土木一式工事はどんな工事が該当するのでしょうか?

土木一式工事は「総合的な企画、指導、調整のもとに土木工作物を建設する工事」とされています。具体的な例示としては、橋梁、ダム、空港、トンネル、高速道路、鉄道軌道、区画整理、道路・団地等造成、公道下の下水道、農業・灌漑水道工事を一式として請負うものとされています。

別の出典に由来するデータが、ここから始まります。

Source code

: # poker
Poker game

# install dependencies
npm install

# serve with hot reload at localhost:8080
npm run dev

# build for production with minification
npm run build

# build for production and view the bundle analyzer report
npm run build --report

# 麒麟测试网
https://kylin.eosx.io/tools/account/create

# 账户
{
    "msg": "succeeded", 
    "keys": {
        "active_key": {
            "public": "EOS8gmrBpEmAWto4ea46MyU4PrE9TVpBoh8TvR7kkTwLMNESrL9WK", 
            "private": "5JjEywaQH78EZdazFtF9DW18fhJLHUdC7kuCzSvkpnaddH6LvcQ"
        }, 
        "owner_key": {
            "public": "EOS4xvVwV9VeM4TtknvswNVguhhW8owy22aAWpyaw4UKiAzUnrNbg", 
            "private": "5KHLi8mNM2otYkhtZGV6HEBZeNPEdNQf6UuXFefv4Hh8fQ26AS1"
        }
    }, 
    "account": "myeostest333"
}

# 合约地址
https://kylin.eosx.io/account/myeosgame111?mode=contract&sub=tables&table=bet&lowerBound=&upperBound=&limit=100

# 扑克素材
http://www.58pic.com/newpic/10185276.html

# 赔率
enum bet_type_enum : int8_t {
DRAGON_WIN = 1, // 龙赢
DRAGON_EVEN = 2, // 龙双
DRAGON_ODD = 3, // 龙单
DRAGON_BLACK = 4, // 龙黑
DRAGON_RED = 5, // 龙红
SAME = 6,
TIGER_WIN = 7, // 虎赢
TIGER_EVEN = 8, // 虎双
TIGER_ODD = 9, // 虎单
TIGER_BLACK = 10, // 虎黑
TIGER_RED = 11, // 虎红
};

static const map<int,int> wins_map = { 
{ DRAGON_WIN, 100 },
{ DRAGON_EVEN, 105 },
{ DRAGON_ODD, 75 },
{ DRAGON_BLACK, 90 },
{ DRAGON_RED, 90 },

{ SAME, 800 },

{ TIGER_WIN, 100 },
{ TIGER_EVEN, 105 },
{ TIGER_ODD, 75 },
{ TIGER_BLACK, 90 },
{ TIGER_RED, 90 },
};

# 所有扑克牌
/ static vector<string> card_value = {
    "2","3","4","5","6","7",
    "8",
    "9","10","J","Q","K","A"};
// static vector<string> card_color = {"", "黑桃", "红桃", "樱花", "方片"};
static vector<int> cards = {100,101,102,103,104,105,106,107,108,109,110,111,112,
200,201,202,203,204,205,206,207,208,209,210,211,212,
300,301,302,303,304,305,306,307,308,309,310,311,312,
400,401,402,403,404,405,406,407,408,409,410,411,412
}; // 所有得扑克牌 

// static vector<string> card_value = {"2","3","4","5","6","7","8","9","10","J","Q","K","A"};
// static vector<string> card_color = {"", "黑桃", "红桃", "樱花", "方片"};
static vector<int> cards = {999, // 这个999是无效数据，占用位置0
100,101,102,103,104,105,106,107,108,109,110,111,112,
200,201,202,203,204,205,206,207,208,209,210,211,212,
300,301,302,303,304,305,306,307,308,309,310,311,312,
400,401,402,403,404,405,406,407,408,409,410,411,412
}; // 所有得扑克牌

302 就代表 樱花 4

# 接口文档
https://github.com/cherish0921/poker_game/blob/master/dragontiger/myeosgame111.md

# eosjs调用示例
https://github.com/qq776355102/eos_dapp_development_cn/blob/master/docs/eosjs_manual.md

「総合的な」とされていることからもわかるように土木の他の専門工事が集まっている比較的大がかりな工事であり、元請けとして請負うケースが多い工事が該当してきます。

また、道路団地造成工事と挙げられていますが、一般の住宅の宅地造成の規模は含まれません。一般の住宅の場合は「とび・土工・コンクリート工事」が該当します。公道下の下水道は土木一式工事ですが、上水道は含まれません。上水道工事は「水道施設工事」に該当します。

「一式」と名のつく工事は土木一式工事と建築一式工事の2種類しかありません。これらは複数の専門工事を含む規模の大きな工事となります。基本的には元請が受ける工事であると言えます。

土木一式工事の許可を受けていれば、他の土木系の専門工事も請負うことができると考えている業者さんも多いようですが、実際はそうではありません。専門工事を請負う場合は、その専門工事の許可を受けている必要があります。土木一式工事の許可を受けていても、とび・土工・コンクリートに該当する工事を請負うことはできないのです。